问题
I have a Table named Example that has a over 5M rows.
I want to know the most efficient way to create a new DateTime column that does not allow nulls and has a default value of Now. just setting the value would fail due to the amount of rows.
The plan I have in mind would involve:
1) creating a new column that allows nulls.
ALTER TABLE Example
ADD RecordDate datetime
GO
2) set the value of the column to GETDATE() 1000 (or more if possible) rows at a time.
3) once all rows have a value, I would alter the column to not allow nulls.
ALTER TABLE Example
ALTER COLUMN RecordDate datetime NOT NULL
I am not sure on what would be the most efficient way of completing step number 2. so that is what I would like some tips on.
回答1:
To work though a large table with a sequential ID, applying updates in batches, this approach will work:
DECLARE @startID bigint
DECLARE @endID bigint
SELECT @startID=min(ID) from Example
WHILE @startID IS NOT NULL BEGIN
SELECT @endID=MAX(ID) FROM (
SELECT top(1000) ID from Example where ID>=@startID ORDER BY ID
) t
update Example
set RecordDate = GETDATE()
where ID between @startID and @endID AND RecordDate IS NULL
IF @@ROWCOUNT=0 BEGIN
SET @startID=NULL
END ELSE BEGIN
SET @startID=@endID
END
END
The batch size is controlled by
SELECT top(1000) ID from Example where ID>=@startID ORDER BY ID
Adjust the 1000 as necessary to ensure each UPDATE completes quickly.

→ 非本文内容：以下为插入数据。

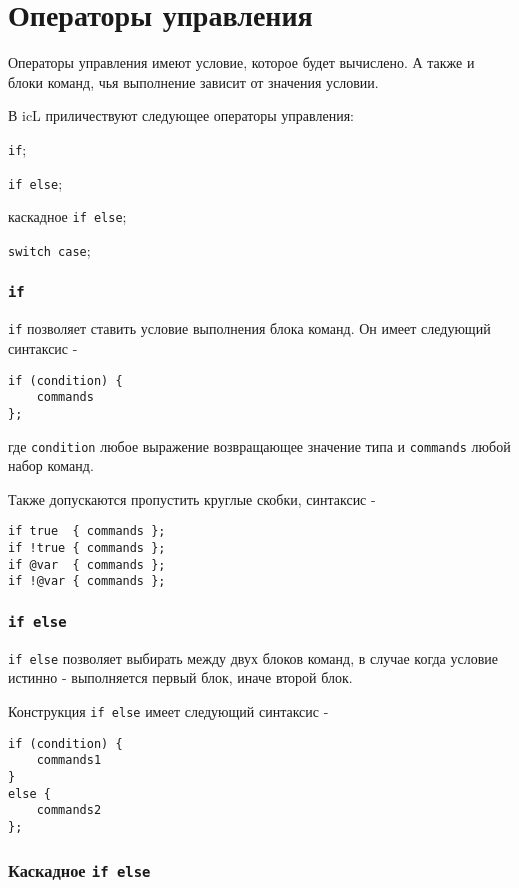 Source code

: \section{Операторы управления}

Операторы управления имеют условие, которое будет вычислено. А также и блоки команд, чья выполнение зависит от значения условии.

В icL приличествуют следующее операторы управления:
\begin{icItems}
	\item \texttt{if};
	\item \texttt{if else};
	\item каскадное \texttt{if else};
	\item \texttt{switch case};
\end{icItems}

\subsubsection{\texttt{if}}

\texttt{if} позволяет ставить условие выполнения блока команд. Он имеет следующий синтаксис -
\begin{verbatim}
if (condition) {
	commands
};
\end{verbatim}
где \texttt{condition} любое выражение возвращающее значение типа \bool{} и \texttt{commands} любой набор команд.

Также допускаются пропустить круглые скобки, синтаксис -
\begin{verbatim}
if true  { commands };
if !true { commands };
if @var  { commands };
if !@var { commands };
\end{verbatim}

\subsubsection{\texttt{if else}}

\texttt{if else} позволяет выбирать между двух блоков команд, в случае когда условие истинно - выполняется первый блок, иначе второй блок.

Конструкция \texttt{if else} имеет следующий синтаксис -
\begin{verbatim}
if (condition) {
	commands1
}
else {
	commands2
};
\end{verbatim}

\subsubsection{Каскадное \texttt{if else}}

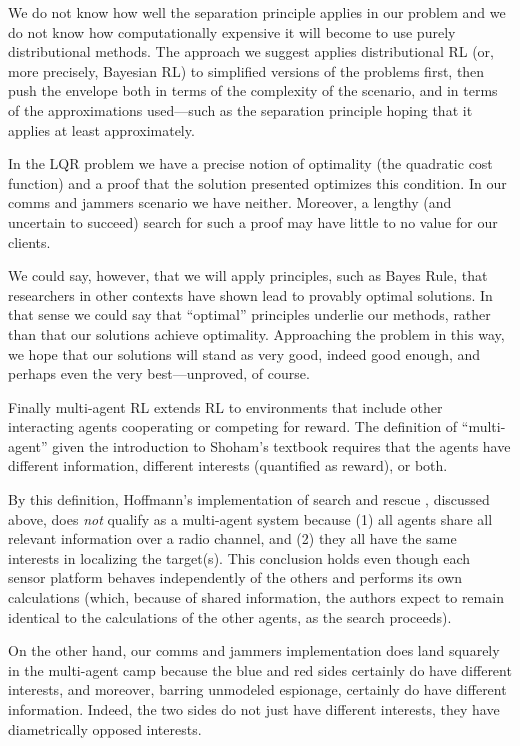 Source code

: \documentclass{article}
\begin{document}
We do not know how well the separation principle applies in our
problem and we do not know how computationally expensive it will
become to use purely distributional methods.  The approach we suggest
applies distributional RL (or, more precisely, Bayesian RL) to
simplified versions of the problems first, then push the envelope both
in terms of the complexity of the scenario, and in terms of the
approximations used---such as the separation principle hoping that it
applies at least approximately.

In the LQR problem we have a precise notion of optimality (the
quadratic cost function) and a proof that the solution presented
optimizes this condition.  In our comms and jammers scenario we have
neither.  Moreover, a lengthy (and uncertain to succeed) search for
such a proof may have little to no value for our clients.

We could say, however, that we will apply principles, such as Bayes
Rule, that researchers in other contexts have shown lead to provably
optimal solutions.  In that sense we could say that ``optimal''
principles underlie our methods, rather than that our solutions
achieve optimality.  Approaching the problem in this way, we hope that
our solutions will stand as very good, indeed good enough, and perhaps
even the very best---unproved, of course.

Finally multi-agent RL \cite{bucsoniu2010multi} extends RL to
environments that include other interacting agents cooperating or
competing for reward.  The definition of ``multi-agent'' given the
introduction to Shoham's textbook \cite{shoham2008multiagent} requires
that the agents have different information, different interests
(quantified as reward), or both.

By this definition, Hoffmann's implementation of search and rescue
\cite{hoffmann2009mobile}, discussed above, does \emph{not} qualify as
a multi-agent system because (1) all agents share all relevant
information over a radio channel, and (2) they all have the same
interests in localizing the target(s).  This conclusion holds even
though each sensor platform behaves independently of the others and
performs its own calculations (which, because of shared information,
the authors expect to remain identical to the calculations of the
other agents, as the search proceeds).

On the other hand, our comms and jammers implementation does land
squarely in the multi-agent camp because the blue and red sides
certainly do have different interests, and moreover, barring unmodeled
espionage, certainly do have different information.  Indeed, the two
sides do not just have different interests, they have diametrically
opposed interests.
\end{document}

I've used this technique to update hundreds of millions of rows in batches of around 100000 per update.
回答2:
I would suggest:
ALTER TABLE Example ADD COLUMN RecordDate datetime NOT NULL DEFAULT getdate();
No matter how you attempt this, you are going to have to rewrite all the data records to add the extra bytes on each page for the value -- even if the value is NULL.
I had a thought that the following would minimize changes to the data:
ALTER TABLE Example ADD _RecordDate datetime;
ALTER TABLE Example ADD FirstDateTime as (cast(<current datetime> as datetime));
ALTER TABLE Example ADD RecordDate as COALESCE(_RecordDate, FirstDateTime);
On second thought, you still have to reserve the space on the page for _RecordDate, so the first method is probably the best.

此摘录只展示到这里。